Medical Negligence Compensation Reform Stalls as Courts Push Back

A proposed fix has been debated for some time. The State Liability Amendment Bill, first introduced in 2018, proposed periodic payments and treatment in public facilities rather than full upfront lump-sum payments. Parliament rejected it in December 2023. MPs argued it was premature while the South African Law Reform Commission was still working on medico-legal claims.

The commission published a detailed discussion paper in August 2020. It recommended establishing an administrative fund for small claims, mandatory mediation before litigation, and periodic payments rather than lump-sum payments. However, there has been no clear public signal from the relevant ministers regarding a final report or a new bill.
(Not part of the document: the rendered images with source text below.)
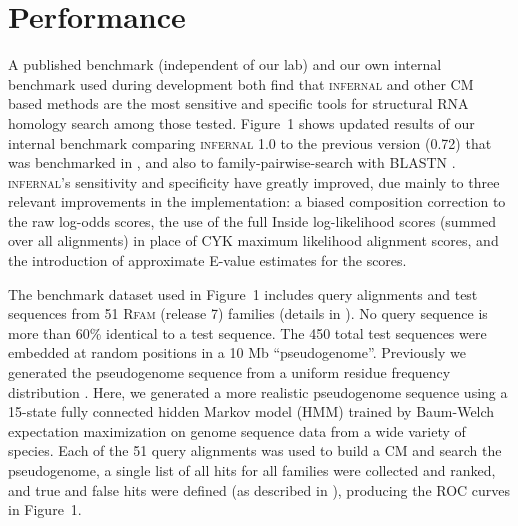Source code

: \section{Performance}

A published benchmark (independent of our lab) \citep{Freyhult07} and
our own internal benchmark used during development
\citep{NawrockiEddy07} both find that \textsc{infernal} and other CM
based methods are the most sensitive and specific tools for structural
RNA homology search among those tested. Figure~1 shows
updated results of our internal benchmark comparing \textsc{infernal}
1.0 to the previous version (0.72) that was benchmarked in
\citet{Freyhult07}, and also to family-pairwise-search with BLASTN
\citep{Altschul97,Grundy98b}.  \textsc{infernal}'s sensitivity and
specificity have greatly improved, due mainly to 
three relevant improvements in the implementation: a biased
composition correction to the raw log-odds scores, the use of the full
Inside log-likelihood scores (summed over all alignments) in place of
CYK maximum likelihood alignment scores, and the introduction of
approximate E-value estimates for the scores.

The benchmark dataset used in Figure~1 includes query alignments and
test sequences from 51 \textsc{Rfam} (release 7) families (details in
\citep{NawrockiEddy07}).  No query sequence is more than 60\% identical
to a test sequence.  The 450 total test sequences were embedded at
random positions in a 10 Mb ``pseudogenome''.  Previously we generated
the pseudogenome sequence from a uniform residue frequency
distribution \citep{NawrockiEddy07}.  Here, we generated a more
realistic pseudogenome sequence using a 15-state fully connected
hidden Markov model (HMM) trained by Baum-Welch expectation
maximization \citep{Durbin98} on genome sequence data from a wide
variety of species.  Each of the 51 query alignments was used to build
a CM and search the pseudogenome, a single list of all hits for all
families were collected and ranked, and true and false hits were
defined (as described in \citet{NawrockiEddy07}), producing the ROC
curves in Figure~1.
Eastern Cape Tries a Different Route

In the policy vacuum, the Eastern Cape health department has tried a different route. It has sought to develop the common law to move away from lump-sum payments. The province wants to provide care in public hospitals, with a safeguard. If the state cannot meet a victim’s needs, it would fund the required services in the private sector.

The department had early success in a 2023 test case in the Bhisho High Court. But the Supreme Court of Appeal recently set that ruling aside. It ordered full upfront payment for future care costs. The court’s reasoning was blunt. Changing the law on such a contentious issue is Parliament’s job, not the courts’.

The Eastern Cape will now probably take the matter to the Constitutional Court. The department argues that the current regime benefits individuals at the expense of the wider public, who rely on strained health services. Critics counter that poor management proves the state cannot be trusted to care for the very people it harmed.

Both arguments carry weight. But the bigger issue remains. South Africa needs medical negligence compensation reform that protects patients, limits waste, and stops compensation from quietly eroding frontline care.